(What you need to do): Lines with "emph": state how many there are in the records below, and nothing else.

(Material to process):
========================================================================

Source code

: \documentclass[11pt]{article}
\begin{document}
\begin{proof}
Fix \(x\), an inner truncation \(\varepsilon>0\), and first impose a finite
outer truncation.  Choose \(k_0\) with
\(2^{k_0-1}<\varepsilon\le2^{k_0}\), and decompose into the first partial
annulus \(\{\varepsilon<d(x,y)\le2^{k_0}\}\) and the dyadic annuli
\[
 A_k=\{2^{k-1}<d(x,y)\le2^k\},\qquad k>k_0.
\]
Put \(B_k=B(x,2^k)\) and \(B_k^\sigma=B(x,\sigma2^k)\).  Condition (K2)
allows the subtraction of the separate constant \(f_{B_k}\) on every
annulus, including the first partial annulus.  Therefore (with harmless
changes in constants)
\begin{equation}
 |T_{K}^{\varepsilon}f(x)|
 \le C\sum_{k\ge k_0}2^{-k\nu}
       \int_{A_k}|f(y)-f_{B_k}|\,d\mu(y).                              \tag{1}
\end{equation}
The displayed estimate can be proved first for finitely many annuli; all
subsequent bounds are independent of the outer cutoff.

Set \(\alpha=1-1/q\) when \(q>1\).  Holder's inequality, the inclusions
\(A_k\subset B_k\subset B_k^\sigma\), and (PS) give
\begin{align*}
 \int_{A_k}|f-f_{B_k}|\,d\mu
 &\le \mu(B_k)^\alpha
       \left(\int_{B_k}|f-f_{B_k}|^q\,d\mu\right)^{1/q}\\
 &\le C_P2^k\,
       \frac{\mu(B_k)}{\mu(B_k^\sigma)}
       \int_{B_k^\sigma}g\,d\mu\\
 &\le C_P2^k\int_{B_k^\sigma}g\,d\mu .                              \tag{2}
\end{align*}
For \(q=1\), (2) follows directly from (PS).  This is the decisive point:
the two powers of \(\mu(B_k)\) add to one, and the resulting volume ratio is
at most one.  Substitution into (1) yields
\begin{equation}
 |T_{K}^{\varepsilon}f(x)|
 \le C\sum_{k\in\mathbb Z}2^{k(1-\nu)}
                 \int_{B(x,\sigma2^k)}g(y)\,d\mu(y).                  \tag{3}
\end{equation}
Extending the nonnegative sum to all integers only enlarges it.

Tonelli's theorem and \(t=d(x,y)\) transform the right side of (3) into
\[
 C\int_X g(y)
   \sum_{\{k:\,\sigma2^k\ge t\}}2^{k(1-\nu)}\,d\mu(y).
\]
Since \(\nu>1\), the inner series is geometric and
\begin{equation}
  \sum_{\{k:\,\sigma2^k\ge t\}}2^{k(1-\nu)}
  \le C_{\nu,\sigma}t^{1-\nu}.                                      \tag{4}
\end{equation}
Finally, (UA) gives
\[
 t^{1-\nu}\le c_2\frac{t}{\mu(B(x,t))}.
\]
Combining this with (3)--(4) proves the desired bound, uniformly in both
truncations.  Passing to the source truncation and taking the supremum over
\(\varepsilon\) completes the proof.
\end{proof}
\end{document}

========================================================================

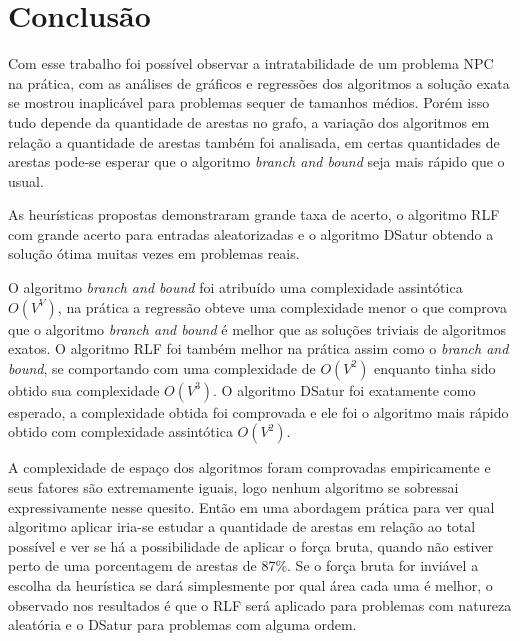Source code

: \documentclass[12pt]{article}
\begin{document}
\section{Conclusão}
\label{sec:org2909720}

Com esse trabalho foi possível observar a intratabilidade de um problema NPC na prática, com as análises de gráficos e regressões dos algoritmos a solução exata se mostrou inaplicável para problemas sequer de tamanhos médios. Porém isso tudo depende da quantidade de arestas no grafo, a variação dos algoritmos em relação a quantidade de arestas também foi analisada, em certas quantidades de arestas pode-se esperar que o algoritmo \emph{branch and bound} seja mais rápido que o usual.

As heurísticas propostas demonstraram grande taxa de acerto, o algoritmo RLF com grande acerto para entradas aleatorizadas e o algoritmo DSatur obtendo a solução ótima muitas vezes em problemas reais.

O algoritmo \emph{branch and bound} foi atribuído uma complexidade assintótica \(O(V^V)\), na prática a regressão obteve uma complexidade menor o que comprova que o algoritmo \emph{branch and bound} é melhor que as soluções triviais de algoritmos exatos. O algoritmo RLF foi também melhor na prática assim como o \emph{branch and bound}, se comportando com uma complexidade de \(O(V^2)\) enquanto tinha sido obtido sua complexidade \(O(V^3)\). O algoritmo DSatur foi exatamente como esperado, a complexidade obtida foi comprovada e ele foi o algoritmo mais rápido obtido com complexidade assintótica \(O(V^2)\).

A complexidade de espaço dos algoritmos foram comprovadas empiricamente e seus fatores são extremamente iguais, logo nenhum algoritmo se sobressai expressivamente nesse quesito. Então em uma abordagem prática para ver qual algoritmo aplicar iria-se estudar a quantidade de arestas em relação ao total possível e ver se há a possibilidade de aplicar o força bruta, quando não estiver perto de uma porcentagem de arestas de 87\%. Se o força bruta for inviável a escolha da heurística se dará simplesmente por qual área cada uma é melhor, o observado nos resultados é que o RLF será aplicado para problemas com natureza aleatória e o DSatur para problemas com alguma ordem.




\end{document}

========================================================================

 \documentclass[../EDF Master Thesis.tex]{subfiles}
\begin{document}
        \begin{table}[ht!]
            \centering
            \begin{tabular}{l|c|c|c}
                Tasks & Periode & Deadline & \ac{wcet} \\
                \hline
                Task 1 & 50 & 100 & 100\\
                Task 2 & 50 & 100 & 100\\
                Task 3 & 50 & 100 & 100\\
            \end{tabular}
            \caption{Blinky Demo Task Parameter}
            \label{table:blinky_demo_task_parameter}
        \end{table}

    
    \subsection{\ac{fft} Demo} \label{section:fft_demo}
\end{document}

========================================================================

(Result of the exercise): 2